*Data to process*
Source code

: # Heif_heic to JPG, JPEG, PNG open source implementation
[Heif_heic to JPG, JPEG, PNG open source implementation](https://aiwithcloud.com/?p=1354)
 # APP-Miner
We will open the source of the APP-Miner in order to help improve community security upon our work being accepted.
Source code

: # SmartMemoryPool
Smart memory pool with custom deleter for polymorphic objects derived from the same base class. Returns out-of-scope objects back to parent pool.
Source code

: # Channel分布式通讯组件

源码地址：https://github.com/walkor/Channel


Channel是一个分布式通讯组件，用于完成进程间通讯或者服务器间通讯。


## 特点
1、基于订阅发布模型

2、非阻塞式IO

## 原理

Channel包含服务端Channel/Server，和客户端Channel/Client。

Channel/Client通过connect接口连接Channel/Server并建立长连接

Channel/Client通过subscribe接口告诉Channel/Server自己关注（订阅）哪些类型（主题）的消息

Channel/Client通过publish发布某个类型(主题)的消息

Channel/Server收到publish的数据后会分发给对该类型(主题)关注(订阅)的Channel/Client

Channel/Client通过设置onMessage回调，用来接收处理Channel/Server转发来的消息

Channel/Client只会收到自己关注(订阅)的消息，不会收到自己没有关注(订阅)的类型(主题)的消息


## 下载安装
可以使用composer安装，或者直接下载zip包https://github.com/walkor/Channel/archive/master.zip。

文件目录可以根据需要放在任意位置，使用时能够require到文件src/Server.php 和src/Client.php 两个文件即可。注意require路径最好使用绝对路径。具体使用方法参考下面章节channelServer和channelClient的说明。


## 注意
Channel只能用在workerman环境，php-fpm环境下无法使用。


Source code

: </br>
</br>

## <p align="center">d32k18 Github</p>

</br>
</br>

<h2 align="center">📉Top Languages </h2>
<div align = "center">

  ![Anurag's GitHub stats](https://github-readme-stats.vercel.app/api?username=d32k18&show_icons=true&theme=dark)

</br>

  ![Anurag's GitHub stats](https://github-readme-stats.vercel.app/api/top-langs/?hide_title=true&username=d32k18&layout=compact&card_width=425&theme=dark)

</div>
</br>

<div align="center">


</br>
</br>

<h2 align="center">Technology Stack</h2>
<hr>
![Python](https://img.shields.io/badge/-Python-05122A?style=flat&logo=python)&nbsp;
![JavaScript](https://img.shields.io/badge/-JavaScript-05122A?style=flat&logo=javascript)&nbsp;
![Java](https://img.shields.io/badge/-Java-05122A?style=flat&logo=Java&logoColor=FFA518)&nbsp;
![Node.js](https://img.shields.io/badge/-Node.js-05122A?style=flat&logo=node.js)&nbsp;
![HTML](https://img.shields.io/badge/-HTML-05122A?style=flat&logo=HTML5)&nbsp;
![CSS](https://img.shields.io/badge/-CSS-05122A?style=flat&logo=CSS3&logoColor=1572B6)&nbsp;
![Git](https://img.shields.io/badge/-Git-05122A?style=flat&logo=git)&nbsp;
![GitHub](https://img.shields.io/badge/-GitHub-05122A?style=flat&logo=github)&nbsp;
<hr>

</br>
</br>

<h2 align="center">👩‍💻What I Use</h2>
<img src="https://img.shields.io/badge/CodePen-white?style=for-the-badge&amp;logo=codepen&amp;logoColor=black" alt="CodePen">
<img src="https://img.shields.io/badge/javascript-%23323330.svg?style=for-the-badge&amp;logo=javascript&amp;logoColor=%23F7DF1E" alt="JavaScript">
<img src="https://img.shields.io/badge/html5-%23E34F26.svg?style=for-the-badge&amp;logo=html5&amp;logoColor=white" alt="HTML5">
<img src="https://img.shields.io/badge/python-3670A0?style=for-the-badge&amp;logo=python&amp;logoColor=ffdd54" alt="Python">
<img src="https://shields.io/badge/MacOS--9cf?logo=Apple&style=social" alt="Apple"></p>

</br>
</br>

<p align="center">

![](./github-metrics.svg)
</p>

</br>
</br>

*Your task*
Copy each line of the records above that carries the word "stats".

*Completed task*
  ![Anurag's GitHub stats](https://github-readme-stats.vercel.app/api?username=d32k18&show_icons=true&theme=dark)
  ![Anurag's GitHub stats](https://github-readme-stats.vercel.app/api/top-langs/?hide_title=true&username=d32k18&layout=compact&card_width=425&theme=dark)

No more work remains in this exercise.